(Data)
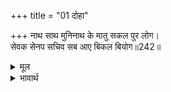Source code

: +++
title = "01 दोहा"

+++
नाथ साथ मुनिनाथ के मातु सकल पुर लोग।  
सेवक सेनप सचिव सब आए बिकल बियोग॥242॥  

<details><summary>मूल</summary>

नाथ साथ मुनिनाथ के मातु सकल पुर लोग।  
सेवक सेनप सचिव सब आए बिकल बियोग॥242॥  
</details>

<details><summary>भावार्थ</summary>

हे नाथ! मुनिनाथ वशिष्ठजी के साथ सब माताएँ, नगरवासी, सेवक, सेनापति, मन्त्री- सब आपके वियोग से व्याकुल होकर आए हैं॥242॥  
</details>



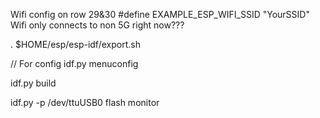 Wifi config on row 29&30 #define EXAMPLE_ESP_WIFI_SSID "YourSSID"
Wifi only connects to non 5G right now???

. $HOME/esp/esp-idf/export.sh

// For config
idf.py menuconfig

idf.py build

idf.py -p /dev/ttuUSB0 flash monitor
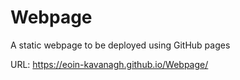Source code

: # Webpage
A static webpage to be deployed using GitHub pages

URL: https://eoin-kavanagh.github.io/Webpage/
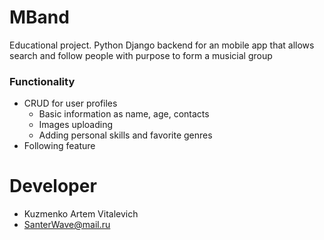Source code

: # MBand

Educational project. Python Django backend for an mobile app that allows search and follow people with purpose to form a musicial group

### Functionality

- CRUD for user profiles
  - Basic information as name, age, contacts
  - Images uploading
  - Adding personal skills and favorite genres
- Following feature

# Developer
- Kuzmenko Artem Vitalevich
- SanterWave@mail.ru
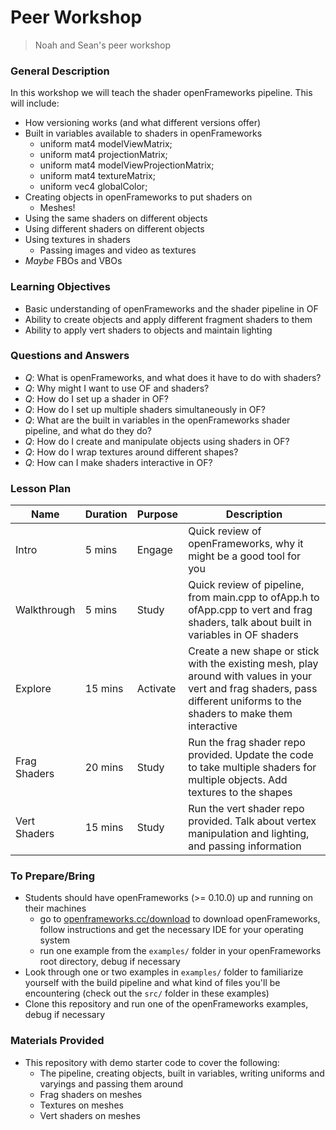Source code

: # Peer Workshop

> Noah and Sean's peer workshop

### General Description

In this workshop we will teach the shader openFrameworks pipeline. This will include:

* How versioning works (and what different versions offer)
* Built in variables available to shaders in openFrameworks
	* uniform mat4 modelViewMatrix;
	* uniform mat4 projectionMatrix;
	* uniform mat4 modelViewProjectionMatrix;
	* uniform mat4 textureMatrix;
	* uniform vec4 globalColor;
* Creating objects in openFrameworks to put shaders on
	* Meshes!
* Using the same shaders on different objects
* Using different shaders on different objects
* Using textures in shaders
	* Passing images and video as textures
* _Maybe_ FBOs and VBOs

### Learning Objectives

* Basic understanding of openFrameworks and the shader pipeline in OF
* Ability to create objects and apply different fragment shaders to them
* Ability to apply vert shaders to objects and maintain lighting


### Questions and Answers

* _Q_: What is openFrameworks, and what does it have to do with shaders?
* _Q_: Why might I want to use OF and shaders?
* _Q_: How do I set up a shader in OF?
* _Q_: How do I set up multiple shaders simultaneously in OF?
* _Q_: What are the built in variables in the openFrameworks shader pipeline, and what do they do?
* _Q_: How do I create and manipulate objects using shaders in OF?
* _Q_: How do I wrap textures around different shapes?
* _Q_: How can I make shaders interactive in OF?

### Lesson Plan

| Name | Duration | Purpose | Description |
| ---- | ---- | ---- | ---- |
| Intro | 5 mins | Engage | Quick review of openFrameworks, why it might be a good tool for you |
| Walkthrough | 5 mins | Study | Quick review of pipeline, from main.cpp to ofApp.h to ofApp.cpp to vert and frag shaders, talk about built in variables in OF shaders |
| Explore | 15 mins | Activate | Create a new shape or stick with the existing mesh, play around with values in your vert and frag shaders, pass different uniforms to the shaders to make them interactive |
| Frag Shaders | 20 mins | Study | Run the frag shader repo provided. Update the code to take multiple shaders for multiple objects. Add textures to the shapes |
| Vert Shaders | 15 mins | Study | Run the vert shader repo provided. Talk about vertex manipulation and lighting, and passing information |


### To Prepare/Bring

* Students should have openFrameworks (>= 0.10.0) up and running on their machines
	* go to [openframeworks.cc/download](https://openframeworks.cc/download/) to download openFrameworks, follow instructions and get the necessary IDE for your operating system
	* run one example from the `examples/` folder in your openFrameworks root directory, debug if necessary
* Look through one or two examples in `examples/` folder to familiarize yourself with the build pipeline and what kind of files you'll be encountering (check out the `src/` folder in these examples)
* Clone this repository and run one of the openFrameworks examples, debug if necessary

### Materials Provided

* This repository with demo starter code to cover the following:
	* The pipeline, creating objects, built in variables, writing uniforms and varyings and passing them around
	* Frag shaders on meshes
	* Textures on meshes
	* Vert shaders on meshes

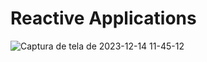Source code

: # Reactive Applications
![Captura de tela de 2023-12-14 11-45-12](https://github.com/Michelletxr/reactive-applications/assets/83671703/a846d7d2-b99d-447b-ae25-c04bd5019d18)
(End Data)
Task description.
Output all of the records word for word, and keep the pictures out of the copy.

Output for this task.
Source code

: +++
title = "01 दोहा"

+++
नाथ साथ मुनिनाथ के मातु सकल पुर लोग।  
सेवक सेनप सचिव सब आए बिकल बियोग॥242॥  

<details><summary>मूल</summary>

नाथ साथ मुनिनाथ के मातु सकल पुर लोग।  
सेवक सेनप सचिव सब आए बिकल बियोग॥242॥  
</details>

<details><summary>भावार्थ</summary>

हे नाथ! मुनिनाथ वशिष्ठजी के साथ सब माताएँ, नगरवासी, सेवक, सेनापति, मन्त्री- सब आपके वियोग से व्याकुल होकर आए हैं॥242॥  
</details>



 Wifi config on row 29&30 #define EXAMPLE_ESP_WIFI_SSID "YourSSID"
Wifi only connects to non 5G right now???

. $HOME/esp/esp-idf/export.sh

// For config
idf.py menuconfig

idf.py build

idf.py -p /dev/ttuUSB0 flash monitor
Source code

: # Webpage
A static webpage to be deployed using GitHub pages

URL: https://eoin-kavanagh.github.io/Webpage/
Source code

: # MBand

Educational project. Python Django backend for an mobile app that allows search and follow people with purpose to form a musicial group

### Functionality

- CRUD for user profiles
  - Basic information as name, age, contacts
  - Images uploading
  - Adding personal skills and favorite genres
- Following feature

# Developer
- Kuzmenko Artem Vitalevich
- SanterWave@mail.ru
Source code

: # Peer Workshop

> Noah and Sean's peer workshop

### General Description

In this workshop we will teach the shader openFrameworks pipeline. This will include:

* How versioning works (and what different versions offer)
* Built in variables available to shaders in openFrameworks
	* uniform mat4 modelViewMatrix;
	* uniform mat4 projectionMatrix;
	* uniform mat4 modelViewProjectionMatrix;
	* uniform mat4 textureMatrix;
	* uniform vec4 globalColor;
* Creating objects in openFrameworks to put shaders on
	* Meshes!
* Using the same shaders on different objects
* Using different shaders on different objects
* Using textures in shaders
	* Passing images and video as textures
* _Maybe_ FBOs and VBOs

### Learning Objectives

* Basic understanding of openFrameworks and the shader pipeline in OF
* Ability to create objects and apply different fragment shaders to them
* Ability to apply vert shaders to objects and maintain lighting


### Questions and Answers

* _Q_: What is openFrameworks, and what does it have to do with shaders?
* _Q_: Why might I want to use OF and shaders?
* _Q_: How do I set up a shader in OF?
* _Q_: How do I set up multiple shaders simultaneously in OF?
* _Q_: What are the built in variables in the openFrameworks shader pipeline, and what do they do?
* _Q_: How do I create and manipulate objects using shaders in OF?
* _Q_: How do I wrap textures around different shapes?
* _Q_: How can I make shaders interactive in OF?

### Lesson Plan

| Name | Duration | Purpose | Description |
| ---- | ---- | ---- | ---- |
| Intro | 5 mins | Engage | Quick review of openFrameworks, why it might be a good tool for you |
| Walkthrough | 5 mins | Study | Quick review of pipeline, from main.cpp to ofApp.h to ofApp.cpp to vert and frag shaders, talk about built in variables in OF shaders |
| Explore | 15 mins | Activate | Create a new shape or stick with the existing mesh, play around with values in your vert and frag shaders, pass different uniforms to the shaders to make them interactive |
| Frag Shaders | 20 mins | Study | Run the frag shader repo provided. Update the code to take multiple shaders for multiple objects. Add textures to the shapes |
| Vert Shaders | 15 mins | Study | Run the vert shader repo provided. Talk about vertex manipulation and lighting, and passing information |


### To Prepare/Bring

* Students should have openFrameworks (>= 0.10.0) up and running on their machines
	* go to [openframeworks.cc/download](https://openframeworks.cc/download/) to download openFrameworks, follow instructions and get the necessary IDE for your operating system
	* run one example from the `examples/` folder in your openFrameworks root directory, debug if necessary
* Look through one or two examples in `examples/` folder to familiarize yourself with the build pipeline and what kind of files you'll be encountering (check out the `src/` folder in these examples)
* Clone this repository and run one of the openFrameworks examples, debug if necessary

### Materials Provided

* This repository with demo starter code to cover the following:
	* The pipeline, creating objects, built in variables, writing uniforms and varyings and passing them around
	* Frag shaders on meshes
	* Textures on meshes
	* Vert shaders on meshes

Source code

: # Reactive Applications
![Captura de tela de 2023-12-14 11-45-12](https://github.com/Michelletxr/reactive-applications/assets/83671703/a846d7d2-b99d-447b-ae25-c04bd5019d18)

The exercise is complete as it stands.